Путешественники добрались до Ренна поздно вечером и остановились на скромном постоялом дворе в пригороде. К удивлению Мадлен, граф назвался ее фамилией — Вобон — и сказал хозяину, что они брат и сестра. Заведение никак не отвечало его обычно высоким требованиям, и Мадлен была еще больше удивлена, когда он объявил о своем намерении задержаться здесь на день. Естественно, ее это не порадовало: она не хотела медлить. Но граф был все это время так заботлив, что Мадлен не стала спорить. Когда он заявил, что устал и хочет отдохнуть, она про себя подумала, что граф не выглядит таким уж уставшим, но вслух ничего не сказала. Однако наутро ей пришлось изменить свое мнение: у Люсьена был такой вид, будто он всю ночь не смыкал глаз.

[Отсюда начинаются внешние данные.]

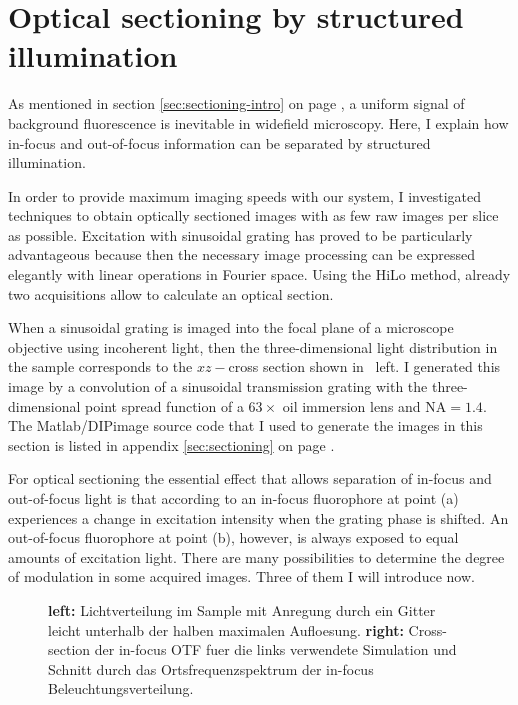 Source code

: \section{Optical sectioning by structured illumination}
\begin{summary}
  As mentioned in section \ref{sec:sectioning-intro} on page
  \pageref{sec:sectioning-intro}, a uniform signal of background
  fluorescence is inevitable in widefield microscopy. Here, I explain
  how in-focus and out-of-focus information can be separated by
  structured illumination.
\end{summary}
In order to provide maximum imaging speeds with our system, I
investigated techniques to obtain optically sectioned images with as
few raw images per slice as possible. Excitation with sinusoidal
grating has proved to be particularly advantageous because then the
necessary image processing can be expressed elegantly with linear
operations in Fourier space. Using the HiLo method, already two
acquisitions allow to calculate an optical section.

When a sinusoidal grating is imaged into the focal plane of a
microscope objective using incoherent light, then the
three-dimensional light distribution in the sample corresponds to the
$xz-$cross section shown in ~left.  I
generated this image by a convolution of a sinusoidal transmission
grating with the three-dimensional point spread function of a
$63\times$ oil immersion lens and $\textrm{NA}=1.4$.  The
Matlab/DIPimage source code that I used to generate the images in this
section is listed in appendix \ref{sec:sectioning} on page
\pageref{sec:sectioning}.

For optical sectioning the essential effect that allows separation of
in-focus and out-of-focus light is that according to
 an in-focus fluorophore at point (a)
experiences a change in excitation intensity when the grating phase is
shifted. An out-of-focus fluorophore at point (b), however, is always
exposed to equal amounts of excitation light. There are many
possibilities to determine the degree of modulation in some acquired
images. Three of them I will introduce now.

\begin{figure}[htbp]
  \centering
  \caption{{\bf left:} Lichtverteilung im Sample mit Anregung durch
    ein Gitter leicht unterhalb der halben maximalen Aufloesung. {\bf
      right:} Cross-section der in-focus OTF fuer die links verwendete
    Simulation und Schnitt durch das Ortsfrequenzspektrum der in-focus
    Beleuchtungsverteilung.}
  \label{fig:hilo-sec-Illum2}
\end{figure}

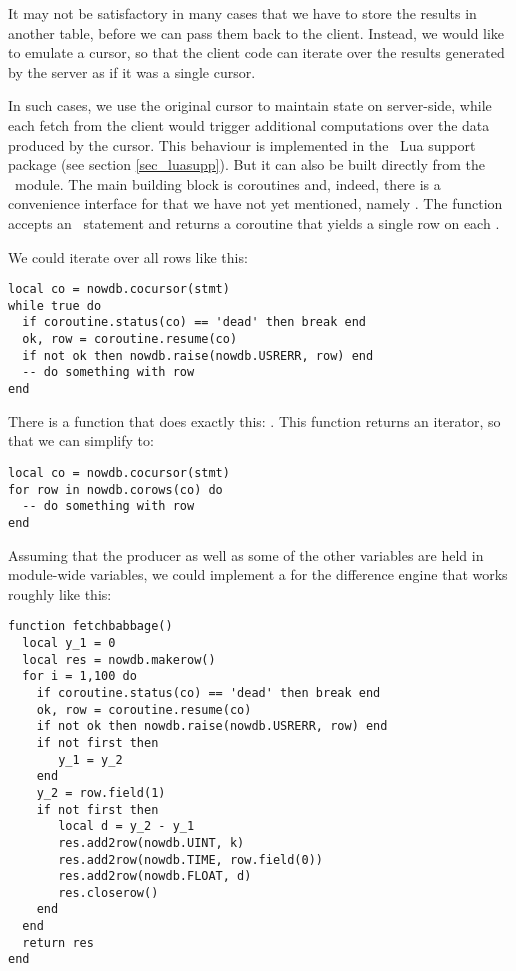 It may not be satisfactory in many cases
that we have to store the results in another table,
before we can pass them back to the client.
Instead, we would like to emulate a cursor, so that
the client code can iterate over the results
generated by the server as if it was a single cursor.

In such cases, we use the original cursor
to maintain state on server-side,
while each fetch from the client would trigger
additional computations over the data produced
by the cursor. This behaviour is implemented
in the \nowdb\ Lua support package (see section
\ref{sec_luasupp}). But it can also be built
directly from the \nowdb\ module.
The main building block is coroutines and,
indeed, there is a convenience interface
for  that we have not yet mentioned,
namely .
The function accepts an \sql\ statement and
returns a coroutine that yields a single row
on each .

We could iterate over all rows like this:

\begin{lua}
\begin{lstlisting}
local co = nowdb.cocursor(stmt)
while true do
  if coroutine.status(co) == 'dead' then break end
  ok, row = coroutine.resume(co)
  if not ok then nowdb.raise(nowdb.USRERR, row) end
  -- do something with row
end
\end{lstlisting}
\end{lua}

There is a function that does exactly this:
. This function returns
an iterator, so that we can simplify to:

\begin{lua}
\begin{lstlisting}
local co = nowdb.cocursor(stmt)
for row in nowdb.corows(co) do
  -- do something with row
end
\end{lstlisting}
\end{lua}

Assuming that the producer as well as some of the other variables
are held in module-wide variables,
we could implement a  for the difference engine
that works roughly like this:

\begin{lua}
\begin{lstlisting}
function fetchbabbage()
  local y_1 = 0
  local res = nowdb.makerow()
  for i = 1,100 do
    if coroutine.status(co) == 'dead' then break end
    ok, row = coroutine.resume(co)
    if not ok then nowdb.raise(nowdb.USRERR, row) end
    if not first then
       y_1 = y_2
    end
    y_2 = row.field(1)
    if not first then
       local d = y_2 - y_1
       res.add2row(nowdb.UINT, k)
       res.add2row(nowdb.TIME, row.field(0))
       res.add2row(nowdb.FLOAT, d)
       res.closerow()
    end
  end
  return res
end
\end{lstlisting}
\end{lua}

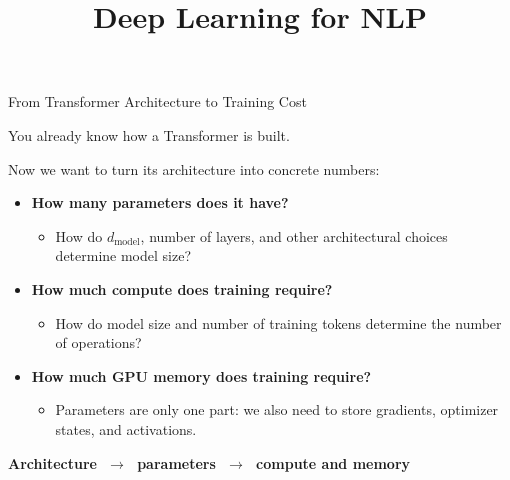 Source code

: \documentclass[11pt,compress,t,notes=noshow, xcolor=table]{beamer}
\title{Deep Learning for NLP}
\begin{document}




\begin{vbframe}{From Transformer Architecture to Training Cost}

\vfill

You already know how a Transformer is built.

Now we want to turn its architecture into concrete numbers:

\begin{itemize}
    \item \textbf{How many parameters does it have?}
    \begin{itemize}
        \item How do $d_{\text{model}}$, number of layers, and other
        architectural choices determine model size?
    \end{itemize}

    \item \textbf{How much compute does training require?}
    \begin{itemize}
        \item How do model size and number of training tokens determine
        the number of operations?
    \end{itemize}

    \item \textbf{How much GPU memory does training require?}
    \begin{itemize}
        \item Parameters are only one part: we also need to store
        gradients, optimizer states, and activations.
    \end{itemize}
\end{itemize}

\centering
\textbf{Architecture $\;\longrightarrow\;$ parameters
$\;\longrightarrow\;$ compute and memory}

\vfill

\end{vbframe}

\end{document}
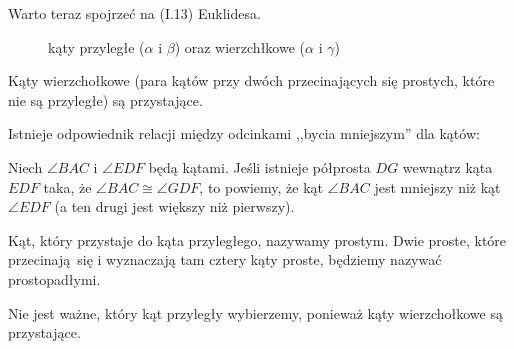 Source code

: Warto teraz spojrzeć na (I.13) Euklidesa.


\begin{figure}[H] \centering
{}
    \caption{kąty przyległe ($\alpha$ i $\beta$) oraz wierzchłkowe ($\alpha$ i $\gamma$)}
\end{figure}

\begin{proposition}
    Kąty wierzchołkowe (para kątów przy dwóch przecinających się prostych, które nie są przyległe) są przystające.
\end{proposition}


Istnieje odpowiednik relacji między odcinkami ,,bycia mniejszym'' dla kątów:

\begin{definition}
    Niech $\angle BAC$ i $\angle EDF$ będą kątami.
    Jeśli istnieje półprosta $DG$ wewnątrz kąta $EDF$ taka, że $\angle BAC \cong \angle GDF$, to powiemy, że kąt $\angle BAC$ jest mniejszy niż kąt $\angle EDF$ (a ten drugi jest większy niż pierwszy).
\end{definition}

\begin{definition}
    Kąt, który przystaje do kąta przyległego, nazywamy prostym.
    Dwie proste, które przecinają się i wyznaczają tam cztery kąty proste, będziemy nazywać prostopadłymi.
\end{definition}

Nie jest ważne, który kąt przyległy wybierzemy, ponieważ kąty wierzchołkowe są przystające.
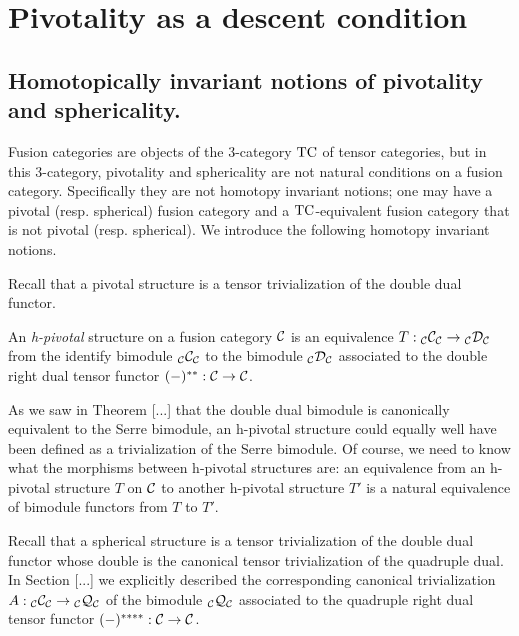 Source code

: \documentclass{amsart}
\begin{document}

\section{Pivotality as a descent condition} \label{sec-pivot}

\subsection{Homotopically invariant notions of pivotality and sphericality.}

Fusion categories are objects of the 3-category $\mathrm{TC}$ of tensor categories, but in this 3-category, pivotality and sphericality are not natural conditions on a fusion category.  Specifically they are not homotopy invariant notions; one may have a pivotal (resp. spherical) fusion category and a $\mathrm{TC}$-equivalent fusion category that is not pivotal (resp. spherical).    We introduce the following homotopy invariant notions.

Recall that a pivotal structure is a tensor trivialization of the double dual functor.

\begin{definition}
An \emph{h-pivotal} structure on a fusion category $\mathcal C$ is an equivalence $T: {}_{\mathcal C} {\mathcal C}_{\mathcal C} \rightarrow {}_{\mathcal C} {\mathcal D}_{\mathcal C}$ from the identify bimodule ${}_{\mathcal C} {\mathcal C}_{\mathcal C}$ to the bimodule ${}_{\mathcal C} {\mathcal D}_{\mathcal C}$ associated to the double right dual tensor functor $(-)^{**}: \mathcal C \rightarrow \mathcal C$.  
\end{definition}

\nid As we saw in Theorem [...] that the double dual bimodule is canonically equivalent to the Serre bimodule, an h-pivotal structure could equally well have been defined as a trivialization of the Serre bimodule.  Of course, we need to know what the morphisms between h-pivotal structures are: an equivalence from an h-pivotal structure $T$ on $\mathcal C$ to another h-pivotal structure $T'$ is a natural equivalence of bimodule functors from $T$ to $T'$.

Recall that a spherical structure is a tensor trivialization of the double dual functor whose double is the canonical tensor trivialization of the quadruple dual.  In Section [...] we explicitly described the corresponding canonical trivialization $A : {}_{\mathcal C} {\mathcal C}_{\mathcal C} \rightarrow {}_{\mathcal C} {\mathcal Q}_{\mathcal C}$ of the bimodule ${}_{\mathcal C} {\mathcal Q}_{\mathcal C}$ associated to the quadruple right dual tensor functor $(-)^{****}: \mathcal C \rightarrow \mathcal C$. 
\end{document}
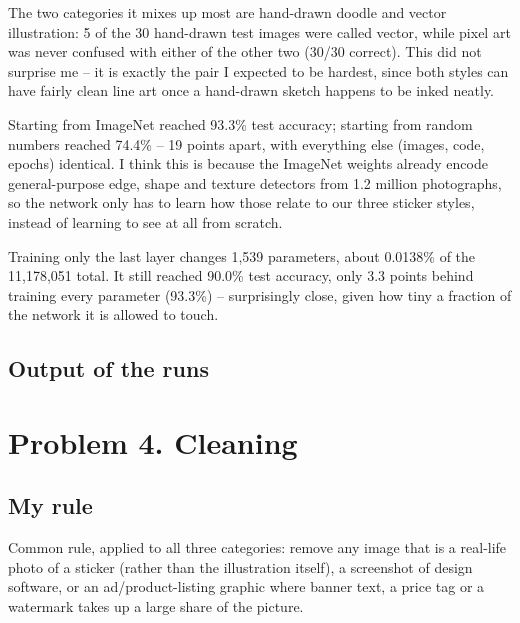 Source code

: \documentclass[11pt]{article}
\begin{document}
\begin{center}\end{center}

The two categories it mixes up most are hand-drawn doodle and vector
illustration: 5 of the 30 hand-drawn test images were called vector, while
pixel art was never confused with either of the other two (30/30 correct).
This did not surprise me -- it is exactly the pair I expected to be hardest,
since both styles can have fairly clean line art once a hand-drawn sketch
happens to be inked neatly.

Starting from ImageNet reached 93.3\% test accuracy; starting from random
numbers reached 74.4\% -- 19 points apart, with everything else (images,
code, epochs) identical. I think this is because the ImageNet weights
already encode general-purpose edge, shape and texture detectors from 1.2
million photographs, so the network only has to learn how those relate to
our three sticker styles, instead of learning to see at all from scratch.

Training only the last layer changes 1,539 parameters, about 0.0138\% of the
11,178,051 total. It still reached 90.0\% test accuracy, only 3.3 points
behind training every parameter (93.3\%) -- surprisingly close, given how
tiny a fraction of the network it is allowed to touch.

\subsection*{Output of the runs}

\section*{Problem 4. Cleaning}

\subsection*{My rule}
Common rule, applied to all three categories: remove any image that is a
real-life photo of a sticker (rather than the illustration itself), a
screenshot of design software, or an ad/product-listing graphic where banner
text, a price tag or a watermark takes up a large share of the picture.
\end{document}
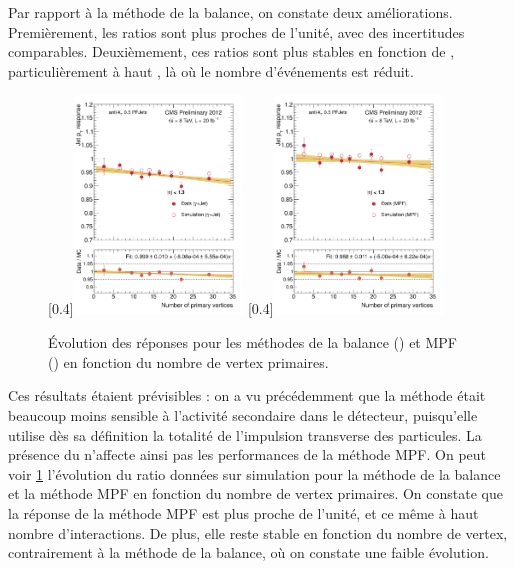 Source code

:Par rapport à la méthode de la balance, on constate deux améliorations. Premièrement, les ratios sont plus proches de l'unité, avec des incertitudes comparables. Deuxièmement, ces ratios sont plus stables en fonction de \aeta, particulièrement à haut \aeta, là où le nombre d'événements est réduit.

\begin{figure}[p!]
    \centering
    \subcaptionbox{\label{fig:npv_bal_eta013}}[0.4\textwidth]{\includegraphics[width=0.4\textwidth]{chapitre4/figs/resp_vs_npv/resp_balancing_eta013_vs_npv_FITLINE.pdf}}\qquad
    \subcaptionbox{\label{fig:npv_mpf_eta013}}[0.4\textwidth]{\includegraphics[width=0.4\textwidth]{chapitre4/figs/resp_vs_npv/resp_mpf_eta013_vs_npv_FITLINE.pdf}}
    \caption{Évolution des réponses pour les méthodes de la balance () et MPF () en fonction du nombre de vertex primaires.}
    \label{fig:resp_vs_npv}
\end{figure}

Ces résultats étaient prévisibles : on a vu précédemment que la méthode était beaucoup moins sensible à l'activité secondaire dans le détecteur, puisqu'elle utilise dès sa définition la totalité de l'impulsion transverse des particules. La présence du \pu n'affecte ainsi pas les performances de la méthode MPF. On peut voir \cref{fig:resp_vs_npv} l'évolution du ratio données sur simulation pour la méthode de la balance et la méthode MPF en fonction du nombre de vertex primaires. On constate que la réponse de la méthode MPF est plus proche de l'unité, et ce même à haut nombre d'interactions. De plus, elle reste stable en fonction du nombre de vertex, contrairement à la méthode de la balance, où on constate une faible évolution.

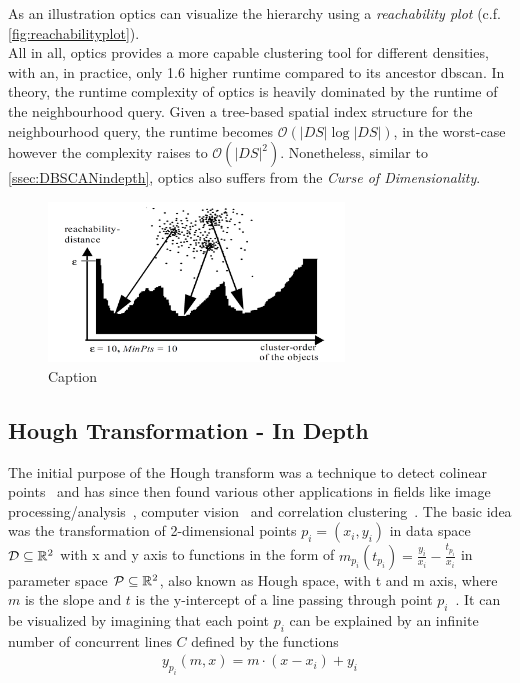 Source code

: As an illustration \gls{optics} can visualize the hierarchy using a \textit{reachability plot} (c.f. \autoref{fig:reachabilityplot}).\\

All in all, \gls{optics} provides a more capable clustering tool for different densities, with an, in practice, only 1.6 higher runtime compared to its ancestor \gls{dbscan}. In theory, the runtime complexity of \gls{optics} is heavily dominated by the runtime of the neighbourhood query. Given a tree-based spatial index structure for the neighbourhood query, the runtime becomes $\mathcal{O}(|DS| \log |DS|)$, in the worst-case however the complexity raises to $\mathcal{O}(|DS|^2)$. Nonetheless, similar to \autoref{ssec:DBSCANindepth}, \gls{optics} also suffers from the \textit{Curse of Dimensionality}.

\begin{figure}
    \centering
    \includegraphics[width=0.7\textwidth]{figures/reachabilityplot.png}
    \caption{Caption}
    \label{fig:reachabilityplot}
\end{figure}

\subsection{Hough Transformation - In Depth}\label{ssec:houghindepth}
The initial purpose of the Hough transform was a technique to detect colinear points~\cite{houghOriginal1962method} and has since then found various other applications in fields like image processing/analysis~\cite{rosenfeld1969picture,ballard1981generalizing}, computer vision~\cite{davies2004machine} and correlation clustering~\cite{CASHachtert2008robust}.
The basic idea was the transformation of 2-dimensional points $p_i = (x_i,y_i)$ in data space $\mathcal{D} \subseteq \mathbb{R}^2$ with x and y axis to functions in the form of ${m_{p_i}(t_{p_i}) = \frac{y_i}{x_i} - \frac{t_{p_i}}{x_i}}$ in parameter space $\mathcal{P} \subseteq \mathbb{R}^2$, also known as Hough space, with t and m axis, where $m$ is the slope and $t$ is the y-intercept of a line passing through point $p_i$~\cite{illingworth1988survey}. It can be visualized by imagining that each point $p_i$ can be explained by an infinite number of concurrent lines $C$ defined by the functions 
\begin{align}
    {y_{p_i}(m,x) = m \cdot (x - x_i) + y_i}
\end{align}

Когда Мадлен высказала свое беспокойство, граф виновато улыбнулся.
— Я действительно мало спал, — сообщил он. — У меня были некоторые дела.
— Ночью? — спросила она — и покраснела, догадавшись, что это могли быть за дела. Мадлен испытала чувство разочарования и, к своему удивлению, обнаружила, что ревнует.
Граф догадался, о чем она подумала. Но если б только Мадлен знала, как ошибается: он провел ночь в седле, а не в женской постели! Жизненно важное письмо было доставлено по адресу, однако это, к сожалению, не означало конца его обязательств в данном отношении. Ему хотелось рассказать Мадлен о том, где он был на самом деле, но здравый смысл нашептывал ему не делать этого. И граф решил отмолчаться, хотя в глубине души желал, чтобы она не думала о нем дурно.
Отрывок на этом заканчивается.